### Work instruction
Below, find the line containing "Source code" and the line containing "Furthermore, a Dynamixel"; reproduce exactly those two and every line between them, omitting pictures.

### Source material

□ □ □ □ □

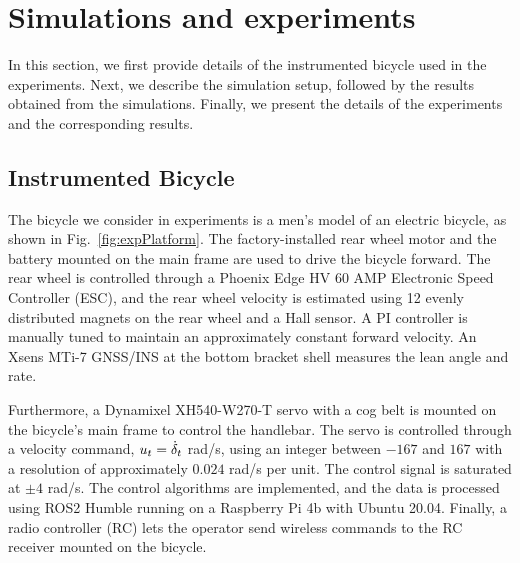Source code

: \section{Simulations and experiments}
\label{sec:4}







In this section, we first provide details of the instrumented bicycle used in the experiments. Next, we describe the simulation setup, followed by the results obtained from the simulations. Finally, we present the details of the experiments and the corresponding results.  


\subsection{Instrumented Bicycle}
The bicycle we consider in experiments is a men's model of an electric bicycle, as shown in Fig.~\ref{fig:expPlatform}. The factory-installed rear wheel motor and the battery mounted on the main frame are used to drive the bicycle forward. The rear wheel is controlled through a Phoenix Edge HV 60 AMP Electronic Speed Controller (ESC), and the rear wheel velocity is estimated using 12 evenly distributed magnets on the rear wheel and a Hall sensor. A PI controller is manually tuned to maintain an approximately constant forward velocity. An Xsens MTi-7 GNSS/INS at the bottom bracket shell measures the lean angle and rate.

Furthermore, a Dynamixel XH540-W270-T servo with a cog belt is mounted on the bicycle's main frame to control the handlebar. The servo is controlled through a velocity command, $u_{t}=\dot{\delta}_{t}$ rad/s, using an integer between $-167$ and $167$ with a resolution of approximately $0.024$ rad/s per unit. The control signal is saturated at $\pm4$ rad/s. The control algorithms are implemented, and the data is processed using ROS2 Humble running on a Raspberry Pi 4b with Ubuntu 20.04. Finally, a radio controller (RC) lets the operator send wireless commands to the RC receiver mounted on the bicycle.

□ □ □ □ □

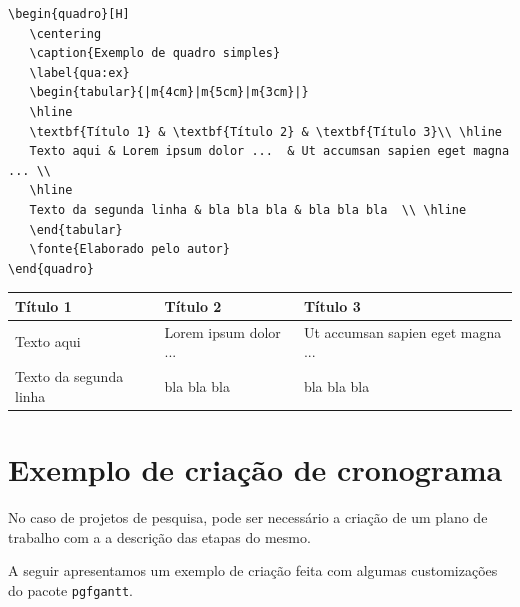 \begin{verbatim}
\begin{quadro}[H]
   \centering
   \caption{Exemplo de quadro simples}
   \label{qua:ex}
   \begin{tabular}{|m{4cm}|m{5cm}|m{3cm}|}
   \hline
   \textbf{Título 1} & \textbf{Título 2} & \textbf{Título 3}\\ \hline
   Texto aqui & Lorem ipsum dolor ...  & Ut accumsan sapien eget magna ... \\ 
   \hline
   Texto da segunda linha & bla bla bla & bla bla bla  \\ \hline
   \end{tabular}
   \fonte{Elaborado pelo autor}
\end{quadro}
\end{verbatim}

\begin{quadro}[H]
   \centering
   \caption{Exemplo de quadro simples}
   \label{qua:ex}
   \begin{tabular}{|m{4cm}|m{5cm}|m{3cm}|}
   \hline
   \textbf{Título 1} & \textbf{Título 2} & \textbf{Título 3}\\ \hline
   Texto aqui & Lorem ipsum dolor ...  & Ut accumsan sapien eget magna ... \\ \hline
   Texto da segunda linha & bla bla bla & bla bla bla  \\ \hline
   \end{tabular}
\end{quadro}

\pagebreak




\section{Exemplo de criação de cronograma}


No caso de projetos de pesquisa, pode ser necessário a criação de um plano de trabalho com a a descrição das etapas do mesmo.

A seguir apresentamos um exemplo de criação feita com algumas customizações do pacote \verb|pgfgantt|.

□ □ □ □ □

### Reply
Source code

: \section{Simulations and experiments}
\label{sec:4}







In this section, we first provide details of the instrumented bicycle used in the experiments. Next, we describe the simulation setup, followed by the results obtained from the simulations. Finally, we present the details of the experiments and the corresponding results.  


\subsection{Instrumented Bicycle}
The bicycle we consider in experiments is a men's model of an electric bicycle, as shown in Fig.~\ref{fig:expPlatform}. The factory-installed rear wheel motor and the battery mounted on the main frame are used to drive the bicycle forward. The rear wheel is controlled through a Phoenix Edge HV 60 AMP Electronic Speed Controller (ESC), and the rear wheel velocity is estimated using 12 evenly distributed magnets on the rear wheel and a Hall sensor. A PI controller is manually tuned to maintain an approximately constant forward velocity. An Xsens MTi-7 GNSS/INS at the bottom bracket shell measures the lean angle and rate.

Furthermore, a Dynamixel XH540-W270-T servo with a cog belt is mounted on the bicycle's main frame to control the handlebar. The servo is controlled through a velocity command, $u_{t}=\dot{\delta}_{t}$ rad/s, using an integer between $-167$ and $167$ with a resolution of approximately $0.024$ rad/s per unit. The control signal is saturated at $\pm4$ rad/s. The control algorithms are implemented, and the data is processed using ROS2 Humble running on a Raspberry Pi 4b with Ubuntu 20.04. Finally, a radio controller (RC) lets the operator send wireless commands to the RC receiver mounted on the bicycle.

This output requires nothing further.